The choreography, designed from the couple’s embrace, is highly sensual and complex. The complexity of the steps does not make the expression or what you want to convey during the dance. It is about expressing a feeling full of sensuality and not of sexuality, where the main thing is not just the steps or the figures that dancers do with their feet. It is worth noting that a perfect technique or perfect timing is needed when the facial expression of the dancers does not convey feelings. Everything in the dance of the tango is united: the looks, the arms, the hands, each movement of the body accompanying the cadence of the tango and accompanying what they are living: a three-minute romance between two people that maybe only They know and probably do not have a love relationship in real life (Tesol Program, P. 297-309).

Kreutz (2008) depicts that cultural activities, including music, singing, and dance, have often been conceptualized as enhancing well-being as well as promoting mental and physical health. The tango transcends and reaches the heart of those who contemplate the dancers, thanks to the feelings they put into the dance and, obviously, the quality of their choreography. Each musical verse, each passage, each tango has different moments, you can not dance a complete tango following a pattern of identical behavior for the whole melody. There are sad, joyful, sensual, or euphoric cadences, silent or grandiose endings, in-crescendo music, or in-diminuendo music. It only expresses feelings, and these are what the dancers carry at their feet and throughout their bodies.
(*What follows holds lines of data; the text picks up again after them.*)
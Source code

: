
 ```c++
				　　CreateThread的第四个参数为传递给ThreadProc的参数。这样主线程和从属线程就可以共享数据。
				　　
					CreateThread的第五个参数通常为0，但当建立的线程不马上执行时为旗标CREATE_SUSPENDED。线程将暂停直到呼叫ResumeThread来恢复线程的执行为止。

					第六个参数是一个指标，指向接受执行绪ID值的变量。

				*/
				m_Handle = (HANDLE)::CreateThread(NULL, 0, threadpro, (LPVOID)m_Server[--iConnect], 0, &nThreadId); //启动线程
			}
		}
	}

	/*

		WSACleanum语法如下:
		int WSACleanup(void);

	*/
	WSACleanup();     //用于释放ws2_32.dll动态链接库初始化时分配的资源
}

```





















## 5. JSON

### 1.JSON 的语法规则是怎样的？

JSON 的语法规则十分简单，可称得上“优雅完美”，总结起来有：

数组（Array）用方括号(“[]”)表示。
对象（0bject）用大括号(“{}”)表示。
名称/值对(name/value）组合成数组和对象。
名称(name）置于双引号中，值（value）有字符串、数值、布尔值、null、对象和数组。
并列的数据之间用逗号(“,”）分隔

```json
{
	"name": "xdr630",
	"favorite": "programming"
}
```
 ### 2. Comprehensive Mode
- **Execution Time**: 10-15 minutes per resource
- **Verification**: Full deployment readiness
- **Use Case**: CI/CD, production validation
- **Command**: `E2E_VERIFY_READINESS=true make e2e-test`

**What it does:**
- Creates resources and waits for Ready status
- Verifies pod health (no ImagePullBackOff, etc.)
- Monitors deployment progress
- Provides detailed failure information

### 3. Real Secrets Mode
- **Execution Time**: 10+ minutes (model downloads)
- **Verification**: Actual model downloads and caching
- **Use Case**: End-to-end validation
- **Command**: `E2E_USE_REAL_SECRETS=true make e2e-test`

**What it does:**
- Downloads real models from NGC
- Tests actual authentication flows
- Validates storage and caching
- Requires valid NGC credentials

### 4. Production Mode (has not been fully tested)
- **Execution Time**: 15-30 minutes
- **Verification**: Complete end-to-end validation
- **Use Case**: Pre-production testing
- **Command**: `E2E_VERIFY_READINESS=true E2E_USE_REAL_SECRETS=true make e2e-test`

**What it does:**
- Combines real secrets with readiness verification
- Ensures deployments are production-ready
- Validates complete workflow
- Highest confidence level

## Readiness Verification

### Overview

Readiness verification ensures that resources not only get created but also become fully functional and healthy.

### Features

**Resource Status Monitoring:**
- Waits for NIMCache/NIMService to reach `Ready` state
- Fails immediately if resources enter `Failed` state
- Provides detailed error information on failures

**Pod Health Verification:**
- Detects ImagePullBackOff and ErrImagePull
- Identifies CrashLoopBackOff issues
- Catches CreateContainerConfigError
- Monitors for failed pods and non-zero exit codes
Tesol Program, Dancy on the Engle the Early Tango Rules Conyenque. P. 297-309

Hanisch, R. (2010). The Tango: Dynamic movement caught with the camera. PSA Journal, 76(12), 22–24. Retrieved from

Balakrishnan, M., Zuck, A., Malkhi, D., Wobber, T., Wu, M., Prabhakaran, V., … Zou, T. (2013). Tango. In Proceedings of the Twenty-Fourth ACM Symposium on Operating Systems Principles – SOSP ’13 (pp. 325–340).

Kreutz, G. (2008). Does partnered dance promote health? The case of tango Argentino. Journal of The Royal Society for the Promotion of Health, 128(2), 79–84.